▶ The problem
In the copy, keep the lines from the first line of the material below through the line containing "renderer instances. |" exactly as they are, and include no pictures.

○ ○ ○ ○ ○ ○ ○

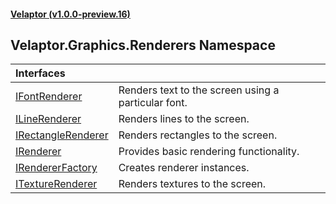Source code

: #### [Velaptor (v1.0.0-preview.16)](./namespaces.md 'Velaptor Namespaces')

## Velaptor.Graphics.Renderers Namespace

| Interfaces | |
| :--- | :--- |
| [IFontRenderer](./Velaptor.Graphics.Renderers.IFontRenderer.md 'Velaptor.Graphics.Renderers.IFontRenderer') | Renders text to the screen using a particular font. |
| [ILineRenderer](./Velaptor.Graphics.Renderers.ILineRenderer.md 'Velaptor.Graphics.Renderers.ILineRenderer') | Renders lines to the screen. |
| [IRectangleRenderer](./Velaptor.Graphics.Renderers.IRectangleRenderer.md 'Velaptor.Graphics.Renderers.IRectangleRenderer') | Renders rectangles to the screen. |
| [IRenderer](./Velaptor.Graphics.Renderers.IRenderer.md 'Velaptor.Graphics.Renderers.IRenderer') | Provides basic rendering functionality. |
| [IRendererFactory](./Velaptor.Graphics.Renderers.IRendererFactory.md 'Velaptor.Graphics.Renderers.IRendererFactory') | Creates renderer instances. |
| [ITextureRenderer](./Velaptor.Graphics.Renderers.ITextureRenderer.md 'Velaptor.Graphics.Renderers.ITextureRenderer') | Renders textures to the screen. |
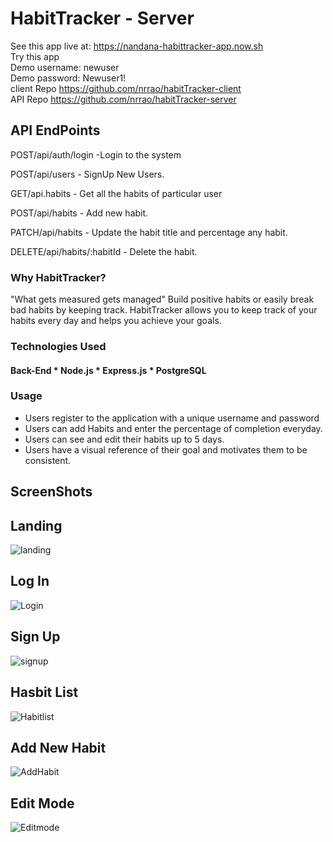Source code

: # HabitTracker - Server

See this app live at: https://nandana-habittracker-app.now.sh<br/>
Try this app<br/>
Demo username: newuser<br/>
Demo password: Newuser1!<br/>
client Repo https://github.com/nrrao/habitTracker-client<br/>
API Repo https://github.com/nrrao/habitTracker-server<br/>

## API EndPoints

POST/api/auth/login -Login to the system 

POST/api/users - SignUp New Users.

GET/api.habits - Get all the habits of particular user

POST/api/habits - Add new habit.

PATCH/api/habits - Update the habit title and percentage any habit.

DELETE/api/habits/:habitId - Delete the habit.

### Why HabitTracker?
"What gets measured gets managed"
Build positive habits or easily break bad habits by keeping track.
HabitTracker allows you to keep track of your habits every day and helps you achieve your goals.

### Technologies Used

#### Back-End * Node.js * Express.js * PostgreSQL

### Usage

* Users register to the application with a unique username and password 
* Users can add Habits and enter the percentage of completion everyday.
* Users can see and edit their habits up to 5 days. 
* Users have a visual reference of their goal and motivates them to be consistent. 

## ScreenShots

## Landing
![landing](https://user-images.githubusercontent.com/25930687/69060656-b827d380-09e5-11ea-871a-e13469ff0833.PNG)
## Log In
![Login](https://user-images.githubusercontent.com/25930687/67593170-8ea1c200-f72f-11e9-8471-7c73c556be73.png)
## Sign Up
![signup](https://user-images.githubusercontent.com/25930687/67593208-a9743680-f72f-11e9-9a8b-404123370558.png)
## Hasbit List
![Habitlist](https://user-images.githubusercontent.com/25930687/67593522-4e8f0f00-f730-11e9-8c49-d68e160fdd6a.png)
## Add New Habit
![AddHabit](https://user-images.githubusercontent.com/25930687/67593251-c7da3200-f72f-11e9-8dc9-c0142195bdb8.png)
## Edit Mode
![Editmode](https://user-images.githubusercontent.com/25930687/67593287-de808900-f72f-11e9-9854-0855185eed97.png)

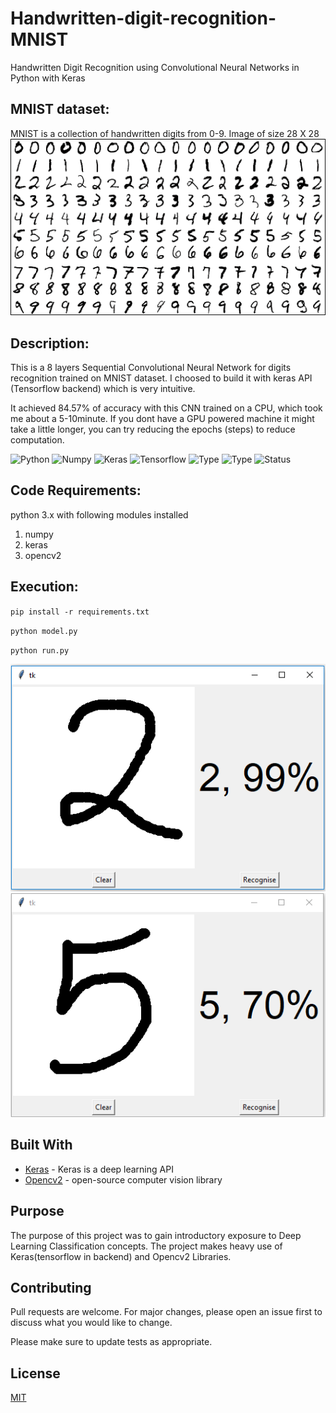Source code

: # Handwritten-digit-recognition-MNIST

Handwritten Digit Recognition using Convolutional Neural Networks in Python with Keras

## MNIST dataset:

MNIST is a collection of handwritten digits from 0-9. Image of size 28 X 28
![MNIST](mnist-sample.png)

## Description:

This is a 8 layers Sequential Convolutional Neural Network for digits recognition trained on MNIST dataset. I choosed to build it with keras API (Tensorflow backend) which is very intuitive.

It achieved 84.57% of accuracy with this CNN trained on a CPU, which took me about a 5-10minute. If you dont have a GPU powered machine it might take a little longer, you can try reducing the epochs (steps) to reduce computation.

![Python](https://img.shields.io/badge/python-3.x-orange.svg)
![Numpy](https://img.shields.io/badge/Numpy-1.20.3-blue)
![Keras](https://img.shields.io/badge/Keras-2.4.0-red)
![Tensorflow](https://img.shields.io/badge/Tensorflow-2.0-orange)
![Type](https://img.shields.io/badge/Deep-Learning-red.svg) ![Type](https://img.shields.io/badge/Type-Supervised-yellow.svg)
![Status](https://img.shields.io/badge/Status-Completed-yellowgreen.svg)

## Code Requirements:

python 3.x with following modules installed

1. numpy
2. keras
3. opencv2


## Execution:

`pip install -r requirements.txt`

`python model.py`

`python run.py`

![Output](i1.png)
![Output](i2.png)

## Built With
* [Keras](https://keras.io/about/) - Keras is a deep learning API
* [Opencv2](https://opencv.org/) - open-source computer vision library

## Purpose
The purpose of this project was to gain introductory exposure to Deep Learning Classification concepts. The project makes heavy use of Keras(tensorflow in backend) and Opencv2 Libraries.

## Contributing
Pull requests are welcome. For major changes, please open an issue first to discuss what you would like to change.

Please make sure to update tests as appropriate.

## License

[MIT](https://choosealicense.com/licenses/mit/)
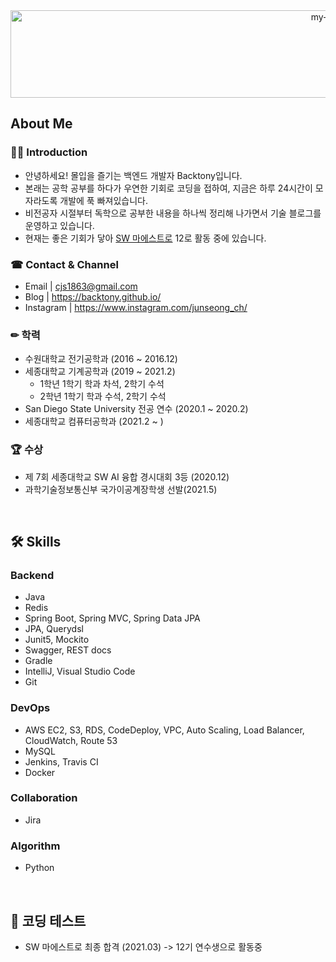 <div align="center">
 <img src="https://github.com/backtony/backtony.github.io/blob/master/assets/img/readmelogo.gif" alt="my-logo" height="140" width="1000">
</div>




## About Me
### 💁‍♂️ Introduction
+ 안녕하세요! 몰입을 즐기는 백엔드 개발자 Backtony입니다.
+ 본래는 공학 공부를 하다가 우연한 기회로 코딩을 접하여, 지금은 하루 24시간이 모자라도록 개발에 푹 빠져있습니다.
+ 비전공자 시절부터 독학으로 공부한 내용을 하나씩 정리해 나가면서 기술 블로그를 운영하고 있습니다.
+ 현재는 좋은 기회가 닿아 [SW 마에스트로](https://swmaestro.org/sw/main/main.do) 12로 활동 중에 있습니다.

### ☎ Contact & Channel
+ Email | <a href="mailto:cjs1863@gmail.com" target="_blank">cjs1863@gmail.com</a>
+ Blog | <a href="https://backtony.github.io/" target="_blank">https://backtony.github.io/</a>
+ Instagram |  <a href="https://www.instagram.com/junseong_ch/" target="_blank">https://www.instagram.com/junseong_ch/</a>


### ✏ 학력 
+ 수원대학교 전기공학과 (2016 ~ 2016.12)
+ 세종대학교 기계공학과 (2019 ~ 2021.2)  
  - 1학년 1학기 학과 차석, 2학기 수석
  - 2학년 1학기 학과 수석, 2학기 수석  
+ San Diego State University 전공 연수 (2020.1 ~ 2020.2)  
+ 세종대학교 컴퓨터공학과 (2021.2 ~ )



### 🏆 수상
+ 제 7회 세종대학교 SW AI 융합 경시대회 3등 (2020.12)
+ 과학기술정보통신부 국가이공계장학생 선발(2021.5)

<br>


## 🛠 Skills
### Backend
+ Java
+ Redis
+ Spring Boot, Spring MVC, Spring Data JPA
+ JPA, Querydsl
+ Junit5, Mockito
+ Swagger, REST docs
+ Gradle
+ IntelliJ, Visual Studio Code
+ Git

### DevOps
+ AWS EC2, S3, RDS, CodeDeploy, VPC, Auto Scaling, Load Balancer, CloudWatch, Route 53
+ MySQL
+ Jenkins, Travis CI
+ Docker

### Collaboration
+ Jira

### Algorithm
+ Python




<br>

## 🚩 코딩 테스트
  - SW 마에스트로 최종 합격 (2021.03) -> 12기 연수생으로 활동중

○ ○ ○ ○ ○ ○ ○

▶ Solution below
Source code

: #### [Velaptor (v1.0.0-preview.16)](./namespaces.md 'Velaptor Namespaces')

## Velaptor.Graphics.Renderers Namespace

| Interfaces | |
| :--- | :--- |
| [IFontRenderer](./Velaptor.Graphics.Renderers.IFontRenderer.md 'Velaptor.Graphics.Renderers.IFontRenderer') | Renders text to the screen using a particular font. |
| [ILineRenderer](./Velaptor.Graphics.Renderers.ILineRenderer.md 'Velaptor.Graphics.Renderers.ILineRenderer') | Renders lines to the screen. |
| [IRectangleRenderer](./Velaptor.Graphics.Renderers.IRectangleRenderer.md 'Velaptor.Graphics.Renderers.IRectangleRenderer') | Renders rectangles to the screen. |
| [IRenderer](./Velaptor.Graphics.Renderers.IRenderer.md 'Velaptor.Graphics.Renderers.IRenderer') | Provides basic rendering functionality. |
| [IRendererFactory](./Velaptor.Graphics.Renderers.IRendererFactory.md 'Velaptor.Graphics.Renderers.IRendererFactory') | Creates renderer instances. |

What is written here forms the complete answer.